I’ve been doing a fair whack of regex processing in Java recently. I must admit that having a regex library in the language is very useful, and Java’s java.util.regex.Pattern implements a very complete regex library (all the “Perl5” stuff, non-greedy quantifiers, Unicode character classes, etc).

So I was completely surprised when it started throwing StackOverflowError. The following code highlights the problem (reproduced on Sun’s JDK1.5.0-b2 and JDK1.4.2_01). Any pattern like (x|y)* (an alternative wrapped in a star) is implemented recursively by Pattern.

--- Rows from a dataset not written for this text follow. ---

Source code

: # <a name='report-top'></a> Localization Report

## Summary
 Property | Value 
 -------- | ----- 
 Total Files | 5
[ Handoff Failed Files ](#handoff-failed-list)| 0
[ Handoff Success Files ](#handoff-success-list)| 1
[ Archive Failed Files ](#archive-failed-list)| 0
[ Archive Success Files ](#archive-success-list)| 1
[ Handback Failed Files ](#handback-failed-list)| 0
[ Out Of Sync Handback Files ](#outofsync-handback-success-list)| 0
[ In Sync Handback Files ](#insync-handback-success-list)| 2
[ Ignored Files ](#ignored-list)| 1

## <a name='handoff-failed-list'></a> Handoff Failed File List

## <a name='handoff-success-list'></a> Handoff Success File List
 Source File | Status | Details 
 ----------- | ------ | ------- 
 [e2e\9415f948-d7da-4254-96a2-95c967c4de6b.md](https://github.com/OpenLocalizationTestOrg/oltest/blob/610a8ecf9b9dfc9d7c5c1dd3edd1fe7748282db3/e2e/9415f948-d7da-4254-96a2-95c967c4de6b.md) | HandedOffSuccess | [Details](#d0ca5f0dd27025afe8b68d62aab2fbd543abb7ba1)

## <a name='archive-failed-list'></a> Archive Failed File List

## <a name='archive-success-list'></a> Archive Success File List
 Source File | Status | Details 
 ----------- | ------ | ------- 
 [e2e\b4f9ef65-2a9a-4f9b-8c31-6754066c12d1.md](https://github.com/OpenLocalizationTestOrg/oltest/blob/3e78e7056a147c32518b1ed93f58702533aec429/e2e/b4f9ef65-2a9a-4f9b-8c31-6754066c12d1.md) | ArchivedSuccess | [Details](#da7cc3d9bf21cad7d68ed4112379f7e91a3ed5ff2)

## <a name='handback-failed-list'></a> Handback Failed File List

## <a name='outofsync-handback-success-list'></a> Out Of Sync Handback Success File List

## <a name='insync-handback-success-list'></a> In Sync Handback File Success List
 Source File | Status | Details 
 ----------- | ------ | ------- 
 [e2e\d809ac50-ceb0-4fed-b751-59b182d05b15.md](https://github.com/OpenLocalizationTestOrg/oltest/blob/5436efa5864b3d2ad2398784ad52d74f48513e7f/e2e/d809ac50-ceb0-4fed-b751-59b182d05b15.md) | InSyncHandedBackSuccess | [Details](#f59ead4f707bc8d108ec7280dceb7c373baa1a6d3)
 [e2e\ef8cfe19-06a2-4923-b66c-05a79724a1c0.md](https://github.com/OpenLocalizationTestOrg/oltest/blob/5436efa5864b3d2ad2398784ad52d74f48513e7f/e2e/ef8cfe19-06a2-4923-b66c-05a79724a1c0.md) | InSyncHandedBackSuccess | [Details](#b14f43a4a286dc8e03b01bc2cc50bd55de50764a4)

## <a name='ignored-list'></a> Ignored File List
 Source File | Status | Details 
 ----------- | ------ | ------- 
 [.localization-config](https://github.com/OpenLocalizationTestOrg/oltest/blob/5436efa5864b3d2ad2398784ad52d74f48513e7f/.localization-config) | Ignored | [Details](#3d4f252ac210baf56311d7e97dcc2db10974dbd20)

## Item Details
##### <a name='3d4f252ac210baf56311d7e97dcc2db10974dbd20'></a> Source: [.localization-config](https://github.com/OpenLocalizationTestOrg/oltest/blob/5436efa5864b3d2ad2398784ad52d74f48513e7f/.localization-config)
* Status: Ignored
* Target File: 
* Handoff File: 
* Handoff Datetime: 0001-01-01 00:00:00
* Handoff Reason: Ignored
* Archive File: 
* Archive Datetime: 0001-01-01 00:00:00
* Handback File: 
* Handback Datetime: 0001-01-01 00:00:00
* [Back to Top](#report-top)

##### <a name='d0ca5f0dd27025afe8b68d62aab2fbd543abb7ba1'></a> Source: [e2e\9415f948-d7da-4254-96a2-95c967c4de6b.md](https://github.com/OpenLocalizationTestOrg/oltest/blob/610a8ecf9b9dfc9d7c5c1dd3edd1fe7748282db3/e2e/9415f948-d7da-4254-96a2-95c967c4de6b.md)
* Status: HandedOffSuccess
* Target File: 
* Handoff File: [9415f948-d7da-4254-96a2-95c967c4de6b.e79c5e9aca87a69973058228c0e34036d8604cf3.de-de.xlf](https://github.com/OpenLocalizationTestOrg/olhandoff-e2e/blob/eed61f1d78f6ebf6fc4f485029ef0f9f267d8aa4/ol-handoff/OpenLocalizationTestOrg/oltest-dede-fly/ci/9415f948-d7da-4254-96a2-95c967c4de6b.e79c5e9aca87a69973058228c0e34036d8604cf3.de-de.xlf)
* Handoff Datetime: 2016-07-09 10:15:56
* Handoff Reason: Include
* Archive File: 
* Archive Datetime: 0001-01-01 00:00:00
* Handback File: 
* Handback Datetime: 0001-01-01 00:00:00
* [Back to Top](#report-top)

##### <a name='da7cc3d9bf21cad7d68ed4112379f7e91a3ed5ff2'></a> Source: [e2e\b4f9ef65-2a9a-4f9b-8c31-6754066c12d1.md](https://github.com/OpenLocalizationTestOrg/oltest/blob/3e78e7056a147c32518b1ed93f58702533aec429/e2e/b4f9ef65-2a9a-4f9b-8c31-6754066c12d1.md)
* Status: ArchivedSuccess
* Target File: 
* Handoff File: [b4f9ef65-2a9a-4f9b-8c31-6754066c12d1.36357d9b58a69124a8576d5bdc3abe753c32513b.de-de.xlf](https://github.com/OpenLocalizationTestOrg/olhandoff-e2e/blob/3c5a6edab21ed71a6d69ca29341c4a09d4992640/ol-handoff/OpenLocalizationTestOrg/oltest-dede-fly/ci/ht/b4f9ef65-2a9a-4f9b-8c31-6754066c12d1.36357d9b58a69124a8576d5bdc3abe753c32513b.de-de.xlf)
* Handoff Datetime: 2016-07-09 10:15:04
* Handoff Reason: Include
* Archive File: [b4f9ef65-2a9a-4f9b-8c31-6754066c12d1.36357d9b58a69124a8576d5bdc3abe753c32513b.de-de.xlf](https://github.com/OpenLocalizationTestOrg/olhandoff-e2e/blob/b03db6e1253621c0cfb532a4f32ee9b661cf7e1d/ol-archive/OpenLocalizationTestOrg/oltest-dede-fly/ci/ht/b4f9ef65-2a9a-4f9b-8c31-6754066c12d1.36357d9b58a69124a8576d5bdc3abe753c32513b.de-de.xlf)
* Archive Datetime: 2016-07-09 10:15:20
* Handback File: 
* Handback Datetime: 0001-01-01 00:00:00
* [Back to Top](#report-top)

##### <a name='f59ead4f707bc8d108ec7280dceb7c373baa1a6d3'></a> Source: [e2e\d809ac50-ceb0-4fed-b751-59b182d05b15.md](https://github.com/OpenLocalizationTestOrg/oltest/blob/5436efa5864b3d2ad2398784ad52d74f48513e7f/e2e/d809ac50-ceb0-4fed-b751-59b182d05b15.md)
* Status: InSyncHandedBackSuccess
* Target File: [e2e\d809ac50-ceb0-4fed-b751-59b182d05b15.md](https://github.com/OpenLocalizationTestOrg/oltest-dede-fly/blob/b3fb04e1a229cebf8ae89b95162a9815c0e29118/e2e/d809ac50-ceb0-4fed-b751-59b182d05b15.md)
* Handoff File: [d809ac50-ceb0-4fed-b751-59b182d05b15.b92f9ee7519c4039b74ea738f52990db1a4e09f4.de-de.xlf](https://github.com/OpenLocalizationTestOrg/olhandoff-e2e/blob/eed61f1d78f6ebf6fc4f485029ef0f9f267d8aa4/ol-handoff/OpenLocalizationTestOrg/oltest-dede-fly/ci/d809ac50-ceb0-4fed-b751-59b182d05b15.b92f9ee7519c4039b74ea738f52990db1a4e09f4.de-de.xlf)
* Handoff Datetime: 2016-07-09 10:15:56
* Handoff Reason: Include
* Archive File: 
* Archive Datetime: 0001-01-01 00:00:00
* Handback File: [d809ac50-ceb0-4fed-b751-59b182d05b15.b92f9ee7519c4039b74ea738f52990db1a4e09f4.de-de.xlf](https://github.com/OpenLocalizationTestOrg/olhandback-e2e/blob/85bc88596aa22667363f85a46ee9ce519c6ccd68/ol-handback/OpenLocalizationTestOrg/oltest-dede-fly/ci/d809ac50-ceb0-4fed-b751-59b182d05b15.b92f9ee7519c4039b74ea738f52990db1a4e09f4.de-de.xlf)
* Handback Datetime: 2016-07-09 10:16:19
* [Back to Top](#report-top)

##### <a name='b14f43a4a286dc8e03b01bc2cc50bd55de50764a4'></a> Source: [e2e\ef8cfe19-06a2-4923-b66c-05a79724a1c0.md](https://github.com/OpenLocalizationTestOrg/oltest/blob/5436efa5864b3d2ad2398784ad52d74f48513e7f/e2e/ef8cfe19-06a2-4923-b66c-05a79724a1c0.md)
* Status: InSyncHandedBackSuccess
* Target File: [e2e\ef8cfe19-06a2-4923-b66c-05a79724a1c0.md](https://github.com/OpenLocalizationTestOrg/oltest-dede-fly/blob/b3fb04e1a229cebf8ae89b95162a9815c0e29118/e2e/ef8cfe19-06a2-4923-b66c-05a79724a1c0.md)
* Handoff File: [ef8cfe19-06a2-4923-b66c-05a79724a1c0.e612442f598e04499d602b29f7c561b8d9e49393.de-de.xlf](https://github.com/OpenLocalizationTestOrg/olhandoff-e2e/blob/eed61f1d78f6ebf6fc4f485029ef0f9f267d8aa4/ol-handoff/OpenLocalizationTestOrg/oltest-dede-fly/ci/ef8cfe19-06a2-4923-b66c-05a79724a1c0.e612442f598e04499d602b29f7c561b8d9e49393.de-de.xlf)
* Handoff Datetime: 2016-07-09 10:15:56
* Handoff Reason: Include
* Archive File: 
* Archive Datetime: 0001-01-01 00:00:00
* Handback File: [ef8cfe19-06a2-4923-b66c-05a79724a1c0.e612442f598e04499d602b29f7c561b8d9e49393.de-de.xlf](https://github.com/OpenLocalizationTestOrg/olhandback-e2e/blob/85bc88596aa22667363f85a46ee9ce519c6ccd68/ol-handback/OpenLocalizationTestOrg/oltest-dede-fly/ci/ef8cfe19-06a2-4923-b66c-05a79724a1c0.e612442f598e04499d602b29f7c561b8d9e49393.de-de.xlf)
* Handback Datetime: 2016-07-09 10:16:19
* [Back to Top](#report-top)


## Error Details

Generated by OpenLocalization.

Each matched alternative uses about 5 method calls on the stack.

Ai Carumba!

import java.util.regex.Pattern;
import java.util.regex.Matcher;

public class RegexpFun {
    public static void main(String[] args) {

        CharSequence largeString = makeLargeString();
        Pattern p = Pattern.compile("(x|y)*");
        Matcher m = p.matcher(largeString);
        System.out.println("matches? " + m.matches()); // throws StackOverflowError
    }

    private static CharSequence makeLargeString() {
        final int size = 1000;
        StringBuffer largeString = new StringBuffer(size);
        for (int i = 0; i < size/2; i++) {
            largeString.append("xy");
        }
        return largeString;
    }
}

Update: I know I could use [xy]* instead of (x|y)*, but my x and y are complicated regular expressions themselves.